Whilst Glazer’s film is built around the ‘banality of evil’ and highlights it extremely effectively through creating a tense atmosphere, like a giant wave forever looming larger over you, the film also exceeds Arendt’s basic idea. Through experimental glimpses of the experiences of others, such as a Polish character being shot solely in skewed thermal imaging, Glazer also comments on the role of minorities in storytelling. Hints of the concentration camp and Glazer’s secondary following of the innocent Polish character indicates that, although obscured by either the towering house of the Nazi commandant or by darkness and lack of colour, these stories will always persist as the story of the victims, stronger than that of the evildoers. Perhaps Glazer intends this as a comment on narrative cinema itself, depicting the strength of the untold stories of cinema over those of what is shown, with a distinct lack of any plot or expected shock value in The Zone of Interest eschewing traditional cinematic techniques and narrative structure to give no sense of story to the Nazis, and to instead emphasise the oppressed.

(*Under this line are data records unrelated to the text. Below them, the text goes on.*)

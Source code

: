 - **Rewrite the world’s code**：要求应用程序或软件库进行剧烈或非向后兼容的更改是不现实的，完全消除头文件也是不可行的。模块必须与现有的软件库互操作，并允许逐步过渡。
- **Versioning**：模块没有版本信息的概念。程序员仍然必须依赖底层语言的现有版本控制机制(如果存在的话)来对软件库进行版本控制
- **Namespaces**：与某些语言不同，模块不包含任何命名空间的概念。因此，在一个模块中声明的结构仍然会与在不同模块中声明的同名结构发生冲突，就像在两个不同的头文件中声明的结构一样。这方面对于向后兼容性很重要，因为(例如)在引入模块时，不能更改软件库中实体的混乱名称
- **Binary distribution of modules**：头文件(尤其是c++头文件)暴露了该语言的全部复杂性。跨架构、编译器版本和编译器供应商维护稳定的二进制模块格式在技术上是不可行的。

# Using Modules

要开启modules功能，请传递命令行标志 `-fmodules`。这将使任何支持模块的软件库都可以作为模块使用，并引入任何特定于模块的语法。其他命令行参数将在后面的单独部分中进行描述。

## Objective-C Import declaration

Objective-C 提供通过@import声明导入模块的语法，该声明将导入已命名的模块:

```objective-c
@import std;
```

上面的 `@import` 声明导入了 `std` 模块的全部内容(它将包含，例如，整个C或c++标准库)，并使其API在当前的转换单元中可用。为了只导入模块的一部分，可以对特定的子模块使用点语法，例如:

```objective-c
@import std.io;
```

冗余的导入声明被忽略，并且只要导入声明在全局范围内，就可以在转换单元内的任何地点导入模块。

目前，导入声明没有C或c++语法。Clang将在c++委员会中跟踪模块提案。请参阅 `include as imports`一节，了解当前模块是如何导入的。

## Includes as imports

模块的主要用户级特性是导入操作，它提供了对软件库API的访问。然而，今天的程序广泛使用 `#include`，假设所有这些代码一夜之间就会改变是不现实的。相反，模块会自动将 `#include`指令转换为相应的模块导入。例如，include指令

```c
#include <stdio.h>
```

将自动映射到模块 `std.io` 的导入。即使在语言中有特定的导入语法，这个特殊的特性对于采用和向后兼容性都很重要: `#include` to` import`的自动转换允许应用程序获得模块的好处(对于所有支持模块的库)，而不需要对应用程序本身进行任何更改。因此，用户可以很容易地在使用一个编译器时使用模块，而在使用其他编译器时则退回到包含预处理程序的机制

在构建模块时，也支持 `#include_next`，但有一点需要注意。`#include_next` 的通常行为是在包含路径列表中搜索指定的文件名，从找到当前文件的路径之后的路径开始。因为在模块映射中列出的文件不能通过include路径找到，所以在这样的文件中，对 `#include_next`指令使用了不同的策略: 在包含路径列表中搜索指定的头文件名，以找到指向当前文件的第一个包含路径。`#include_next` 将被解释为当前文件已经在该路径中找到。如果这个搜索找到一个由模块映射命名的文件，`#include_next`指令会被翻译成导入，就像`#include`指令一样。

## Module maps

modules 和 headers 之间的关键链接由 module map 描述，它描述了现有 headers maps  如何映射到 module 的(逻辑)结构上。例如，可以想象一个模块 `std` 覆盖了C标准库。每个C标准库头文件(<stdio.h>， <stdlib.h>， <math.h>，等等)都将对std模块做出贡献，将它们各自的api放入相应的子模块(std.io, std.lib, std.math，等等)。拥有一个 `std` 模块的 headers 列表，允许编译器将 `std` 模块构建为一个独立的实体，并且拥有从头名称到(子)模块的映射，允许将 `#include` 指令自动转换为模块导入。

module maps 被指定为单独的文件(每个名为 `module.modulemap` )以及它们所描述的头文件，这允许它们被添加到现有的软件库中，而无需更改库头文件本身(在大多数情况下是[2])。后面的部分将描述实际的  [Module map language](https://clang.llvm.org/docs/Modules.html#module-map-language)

Moreso, Glazer comments on how evil appears in society today – how unrecognisable it may be – and how, despite its attempts to erase the stories of others, the true stories of the survivors will always trump those of banal evil.
Through depicting the horrific and blasé nature of Rudolf Höss and his family, Glazer’s film depicts how evil lurks at the surface, under a façade of humanity, and reveals itself through the unknown rather than always obviously in humans. Punctuated with moments of suffering accrued across striking scenes of still colours and the immersive soundtrack, Glazer has created one of the most unnerving films of the past decade that constantly reels you towards the true darkness of evil perpetrated routinely and blindly. Ultimately, at the end of Glazer’s film, the wave breaks, and one thing becomes certain – that, as Arendt also states, no one should have to want to “share the earth” with those driven by absolute and unfiltered evil.
The Zone of Interest can be seen in cinemas Australia wide from February 22nd 2024.